Things were going well until we arrived in Leyton and found that our map didn't actually show us HOW to get to our destination, and also that things had CHANGED round E10 way. I don't know if you've been told, but apparently THE OLYMPICS are coming to the Old East End this year, so there has been a lot of work done on the "street furniture". Charmingly in Leyton this seems to have included planted loads of street lights which bend over in such a way tnat nearly ALL of them are entangled with the telephone wires, but there's also been some NEW ROADS put in and OLD ONES sealed off. We thus became ever so slightly lost.

We knew we were NEAR the recycling centre, but couldn't work out exactly where we were or how to get there, so asked a passing Generational Trio (toddler, father, grandfather) how to get there. To our amazement the middle member of the group asked if we'd got a postcode and, when I'd said we had, offered to DRIVE us there!

What a lovely man! We thus HOPPED into his car, put the postcode into his satnav and set off. Leyton, clearly, is full of SAINTS... tho, it turns out, not the kind who have working SatNavs. He said "Ah! The SatNav says it'll take 8 minutes" which seemed a LONG time to me, but assumed there'd be a one way system or something. Similarly when we set off in the OPPOSITE direction from the map I thought the same and assumed we'd be circling back... but we didn't. In fact we headed off towards WALTHAMSTOW and KEPT heading that way until, roughly 8 minutes later, we arrived in a deserted SQUARE in an ESTATE.

I thought he MIGHT be right, but if not didn't want to FORCE him to ferry us around any more, so we hopped out, waved our Good Samaritan goodbye, and then looked at the MAP again. We were MILES away from where we'd been and so had a DELIGHTFUL half hour STOMP through Leyton, seeing Interesting Churches, an old BOWLS CLUB and some ALMSHOUSES on the way. "This is what it's like on TOUR" i told The Green Of My Bowls Club, "We're having an ADVENTURE!"

Eventually we got back to just round the corner from where we'd got in the car and went down many side roads, none of which led to the recycling centre. We could SEE it, but couldn't get in, and eventually ended up at The Allotments (where The Landlady harvests many items for our TEA). I could see a big sign 100 yards away saying "Recycling Centre" but there was a 20 foot high LOCKED GATE between us and IT. The Rungs On My Ladder saw two MEN working along the road, so we waved and called to them. "No public access! No public access!" one shouted back at us. "Go round!" he added, but we kept waving and eventually he came strolling over (despite his colleague telling him not to bother) to tell us that this road was now LOCKED and we'd have to go MILES around in a whole other direction to get in.
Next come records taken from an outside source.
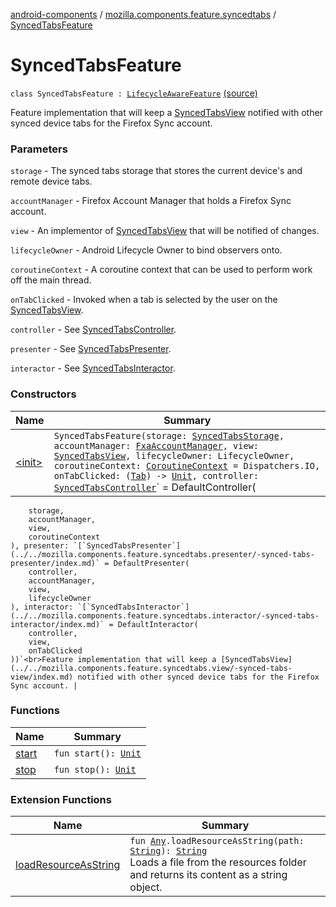 [android-components](../../index.md) / [mozilla.components.feature.syncedtabs](../index.md) / [SyncedTabsFeature](./index.md)

# SyncedTabsFeature

`class SyncedTabsFeature : `[`LifecycleAwareFeature`](../../mozilla.components.support.base.feature/-lifecycle-aware-feature/index.md) [(source)](https://github.com/mozilla-mobile/android-components/blob/master/components/feature/syncedtabs/src/main/java/mozilla/components/feature/syncedtabs/SyncedTabsFeature.kt#L37)

Feature implementation that will keep a [SyncedTabsView](../../mozilla.components.feature.syncedtabs.view/-synced-tabs-view/index.md) notified with other synced device tabs for
the Firefox Sync account.

### Parameters

`storage` - The synced tabs storage that stores the current device's and remote device tabs.

`accountManager` - Firefox Account Manager that holds a Firefox Sync account.

`view` - An implementor of [SyncedTabsView](../../mozilla.components.feature.syncedtabs.view/-synced-tabs-view/index.md) that will be notified of changes.

`lifecycleOwner` - Android Lifecycle Owner to bind observers onto.

`coroutineContext` - A coroutine context that can be used to perform work off the main thread.

`onTabClicked` - Invoked when a tab is selected by the user on the [SyncedTabsView](../../mozilla.components.feature.syncedtabs.view/-synced-tabs-view/index.md).

`controller` - See [SyncedTabsController](../../mozilla.components.feature.syncedtabs.controller/-synced-tabs-controller/index.md).

`presenter` - See [SyncedTabsPresenter](../../mozilla.components.feature.syncedtabs.presenter/-synced-tabs-presenter/index.md).

`interactor` - See [SyncedTabsInteractor](../../mozilla.components.feature.syncedtabs.interactor/-synced-tabs-interactor/index.md).

### Constructors

| Name | Summary |
|---|---|
| [&lt;init&gt;](-init-.md) | `SyncedTabsFeature(storage: `[`SyncedTabsStorage`](../../mozilla.components.feature.syncedtabs.storage/-synced-tabs-storage/index.md)`, accountManager: `[`FxaAccountManager`](../../mozilla.components.service.fxa.manager/-fxa-account-manager/index.md)`, view: `[`SyncedTabsView`](../../mozilla.components.feature.syncedtabs.view/-synced-tabs-view/index.md)`, lifecycleOwner: LifecycleOwner, coroutineContext: `[`CoroutineContext`](https://kotlinlang.org/api/latest/jvm/stdlib/kotlin.coroutines/-coroutine-context/index.html)` = Dispatchers.IO, onTabClicked: (`[`Tab`](../../mozilla.components.browser.storage.sync/-tab/index.md)`) -> `[`Unit`](https://kotlinlang.org/api/latest/jvm/stdlib/kotlin/-unit/index.html)`, controller: `[`SyncedTabsController`](../../mozilla.components.feature.syncedtabs.controller/-synced-tabs-controller/index.md)` = DefaultController(
        storage,
        accountManager,
        view,
        coroutineContext
    ), presenter: `[`SyncedTabsPresenter`](../../mozilla.components.feature.syncedtabs.presenter/-synced-tabs-presenter/index.md)` = DefaultPresenter(
        controller,
        accountManager,
        view,
        lifecycleOwner
    ), interactor: `[`SyncedTabsInteractor`](../../mozilla.components.feature.syncedtabs.interactor/-synced-tabs-interactor/index.md)` = DefaultInteractor(
        controller,
        view,
        onTabClicked
    ))`<br>Feature implementation that will keep a [SyncedTabsView](../../mozilla.components.feature.syncedtabs.view/-synced-tabs-view/index.md) notified with other synced device tabs for the Firefox Sync account. |

### Functions

| Name | Summary |
|---|---|
| [start](start.md) | `fun start(): `[`Unit`](https://kotlinlang.org/api/latest/jvm/stdlib/kotlin/-unit/index.html) |
| [stop](stop.md) | `fun stop(): `[`Unit`](https://kotlinlang.org/api/latest/jvm/stdlib/kotlin/-unit/index.html) |

### Extension Functions

| Name | Summary |
|---|---|
| [loadResourceAsString](../../mozilla.components.support.test.file/kotlin.-any/load-resource-as-string.md) | `fun `[`Any`](https://kotlinlang.org/api/latest/jvm/stdlib/kotlin/-any/index.html)`.loadResourceAsString(path: `[`String`](https://kotlinlang.org/api/latest/jvm/stdlib/kotlin/-string/index.html)`): `[`String`](https://kotlinlang.org/api/latest/jvm/stdlib/kotlin/-string/index.html)<br>Loads a file from the resources folder and returns its content as a string object. |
We were UPSET to say the least, but then our SECOND Leyton Miracle of the day occurred as he took out some keys and UNLOCKED the gate for us. "Put your stuff over there, near those tellies" he said, and we JOGGED down the road to add to a small pile of electronics already there. ANGELS sang and JOY was UNCONFINED as we finally achieved our goal, thanks to the general overreaching GENTLE KINDNESS of these Leyton Folk.

In TRIUMPH we went to Leyton Mills and bought some FOOTWEAR and FOOD before heading home, where I CHECKED the postcode given on the council website - the MAP they gave was STILL rubbish, but at least the postcode was correct, so I guess our first new friend must have had a WONKY GADGET.

In summary, then, as long as they provide enough STREET MARKINGS I think that THE WORLD is going to be in safe hands this summer, thanks to the people of LEYTON: land of ill-gadgeted yet friendly ANGELS!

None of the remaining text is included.